Die ursprüngliche Bedeutung des Wortes Datscha stammt aus dem 18. Jahrhundert
und war eine »vom Zaren zugeteilte Gabe an Grund und Boden«. Im Laufe der Zeit –
nach der Oktoberrevolution und im Zuge der Verstädterung des 20. Jahrhunderts –
avancierte die Datscha immer mehr zum Freiheitssymbol des kleinen Mannes, denn
ein Grundstück mit Datscha bedeutete in den »Zeiten der Sowjetunion, als das Leben
besonders streng durchnormiert war, einen informellen Rückzugsort, in dem andere
Regeln galten«. Der Zuschnitt einer Datscha wurde in den 90er-Jahren einheitlich
geregelt und betrug 600 m² Land.
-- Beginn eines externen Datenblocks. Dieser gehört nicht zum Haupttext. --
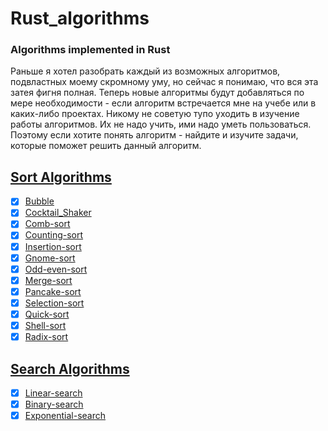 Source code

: # Rust_algorithms

### Algorithms implemented in Rust

Раньше я хотел разобрать каждый из возможных алгоритмов, подвластных моему скромному уму, но сейчас я понимаю, что вся эта затея фигня полная. Теперь новые алгоритмы будут добавляться по мере необходимости - если алгоритм встречается мне на учебе или в каких-либо проектах. Никому не советую тупо уходить в изучение работы алгоритмов. Их не надо учить, ими надо уметь пользоваться. Поэтому если хотите понять алгоритм - найдите и изучите задачи, которые поможет решить данный алгоритм. 

## [Sort Algorithms](./src/sorting)

- [x] [Bubble](./src/sorting/bubble_sort.rs)
- [x] [Cocktail_Shaker](./src/sorting/cocktail_shaker_sort.rs)
- [x] [Comb-sort](./src/sorting/comb_sort.rs)
- [x] [Counting-sort](./src/sorting/counting_sort.rs)
- [x] [Insertion-sort](./src/sorting/insertion_sort.rs)
- [x] [Gnome-sort](./src/sorting/gnome_sort.rs)
- [x] [Odd-even-sort](./src/sorting/odd_even_sort.rs)
- [x] [Merge-sort](./src/sorting/merge_sort.rs)
- [x] [Pancake-sort](./src/sorting/pancake_sort.rs)
- [x] [Selection-sort](./src/sorting/selection_sort.rs)
- [x] [Quick-sort](./src/sorting/quick_sort.rs)
- [x] [Shell-sort](./src/sorting/shell_sort.rs)
- [x] [Radix-sort](./src/sorting/radix_sort.rs)

## [Search Algorithms](./src/searching)

- [x] [Linear-search](./src/searching/linear_search.rs)
- [x] [Binary-search](./src/searching/binary_search.rs)
- [x] [Exponential-search](./src/searching/exponential_search.rs)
Bis heute entfliehen mehr als drei Viertel der russischen Großstädter an den Wochenenden von Mai bis Oktober in ihre kleinen Erholungsoasen am Stadtrand. Die Datscha ist »bis heute ein Ruhepol des gesellschaftlichen Lebens – und das wird auch so bleiben«, sagt Makarov. Und lädt uns mit seinen Fotografien in diesen wesentlichen Bestandteil des russischen Lifestyles ein.